Forno é lacrado e tratado com filtro de manga, carvão ativado e injeção de cal ou bicarbonato (NEWEST-CCUS)

“São alegações infundadas e que podem afastar investidores”, completa, referindo a compilação de diversas pesquisas científicas feitas nos últimos anos nesse levantamento, considerado o mais recente sobre esse impacto das WtEs na Europa, onde a tecnologia está disseminada. No Brasil a Abren quer reduzir o custo de implementação pela modalidade de autoprodução e de outros custos que podem ser evitados nas administrações municipais.

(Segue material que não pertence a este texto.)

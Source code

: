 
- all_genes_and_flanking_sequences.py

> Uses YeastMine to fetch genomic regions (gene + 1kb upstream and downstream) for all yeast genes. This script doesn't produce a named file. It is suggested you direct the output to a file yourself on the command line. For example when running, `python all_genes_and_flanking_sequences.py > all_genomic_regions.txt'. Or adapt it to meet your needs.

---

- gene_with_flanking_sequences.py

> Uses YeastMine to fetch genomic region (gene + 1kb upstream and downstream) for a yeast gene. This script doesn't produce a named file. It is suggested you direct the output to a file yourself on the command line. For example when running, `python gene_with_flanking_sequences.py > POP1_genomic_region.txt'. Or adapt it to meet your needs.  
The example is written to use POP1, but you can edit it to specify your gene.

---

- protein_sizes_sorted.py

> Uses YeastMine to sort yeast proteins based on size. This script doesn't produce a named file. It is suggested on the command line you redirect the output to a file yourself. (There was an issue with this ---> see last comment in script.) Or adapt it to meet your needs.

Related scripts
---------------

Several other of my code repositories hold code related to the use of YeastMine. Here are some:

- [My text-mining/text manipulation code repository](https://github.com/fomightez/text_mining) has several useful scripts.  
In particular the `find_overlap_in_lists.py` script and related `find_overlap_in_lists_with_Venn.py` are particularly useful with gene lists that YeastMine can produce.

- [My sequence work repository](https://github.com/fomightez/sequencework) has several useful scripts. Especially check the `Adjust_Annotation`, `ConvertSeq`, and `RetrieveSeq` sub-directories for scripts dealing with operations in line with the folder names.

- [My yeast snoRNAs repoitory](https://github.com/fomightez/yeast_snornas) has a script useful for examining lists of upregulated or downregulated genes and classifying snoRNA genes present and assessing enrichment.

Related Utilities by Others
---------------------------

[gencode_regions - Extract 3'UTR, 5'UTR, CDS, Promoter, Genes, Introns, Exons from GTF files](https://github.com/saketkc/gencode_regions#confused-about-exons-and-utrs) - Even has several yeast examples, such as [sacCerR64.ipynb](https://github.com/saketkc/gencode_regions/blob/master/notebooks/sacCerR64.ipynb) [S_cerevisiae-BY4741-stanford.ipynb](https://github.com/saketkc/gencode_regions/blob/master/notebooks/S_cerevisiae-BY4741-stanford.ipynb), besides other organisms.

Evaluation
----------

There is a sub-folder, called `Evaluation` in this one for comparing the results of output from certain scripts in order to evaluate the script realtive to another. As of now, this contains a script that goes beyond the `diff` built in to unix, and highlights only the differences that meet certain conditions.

Segundo o especialista, as normas ambientais brasileiras são espelhadas nas diretivas da União Europeia e permitem a mesma segurança na operação dessas usinas no Brasil, a partir de um rigoroso processo de licenciamento e fiscalização que é feito pelos órgãos ambientais, não havendo qualquer risco para a saúde pública ou ao meio ambiente. Recentemente a primeira planta desse tipo a começar a sair do papel no país foi alvo de críticas do Instituto Pólis, mas quanto ao processo de licenciamento.

Renovável?

Yuri também afirma ser esse o segmento mais regulado e restritivo em termos de emissões, sendo considerada uma energia limpa por conta da utilização de modernos sistemas de controle de emissões atmosféricas (APC) que são instalados nos ativos, sendo que as emissões estão 70% abaixo das normas ambientais mais restritivas vigentes. O forno é lacrado, onde os gases passam por filtro da manga, carvão ativado e injeção de cal ou bicarbonato, sendo considerado energia limpa nos centros das cidades europeias.

“Evita-se de seis a oito vezes menos gases de efeito estufa fazendo a recuperação energética dos resíduos,”, aponta, lembrando que o metano é 80 vezes mais nocivo num horizonte de 20 anos do que o CO2, segundo análise do Painel Intergovernamental sobre Mudanças Climáticas (IPCC, em inglês).

Emissões das WtEs estão 70% abaixo das normas ambientais mais restritivas vigentes. Yuri Schmitke, da Abren

Outro ponto afirmado pelo executivo é que essas usinas geram menos CO2 do que uma a gás natural, sem contar o benefício das emissões editadas, no conceito de que na combustão se deixou de enterrar resíduos, com 50% das emissões de metano não tendo sido capturáveis e indo para a atmosfera. Renovável na tração orgânica pela metade, Schmitke salienta que 25 estados norte-americanos consideram as WtEs como 100% renováveis, visto que os resíduos inorgânicos seriam enterrados e não teriam utilidade nenhuma, formando um passivo para o meio ambiente e saúde pública.

Ele lembra que qualquer usina emite poluentes em sua cadeia, como a solar na fabricação dos módulos, eólica nas pás e componentes, e as UTES utilizando muito aço, assim como a recuperação energética, mas tendo o trunfo da mitigação dos gases de efeito estufa em comparação aos aterros sanitários, que correspondem a 35% das emissões totais de metano segundo estudos da Nasa e que a Abren está aprofundando com medições in loco nos aterros, baseada na evidência e não em estimativa, diferentemente do que acontece atualmente.

“Com 40 usinas WtEs de 20 MW atingimos o acordo de Paris para reduzir 30% da emissão de metano até 2030”, finaliza o executivo.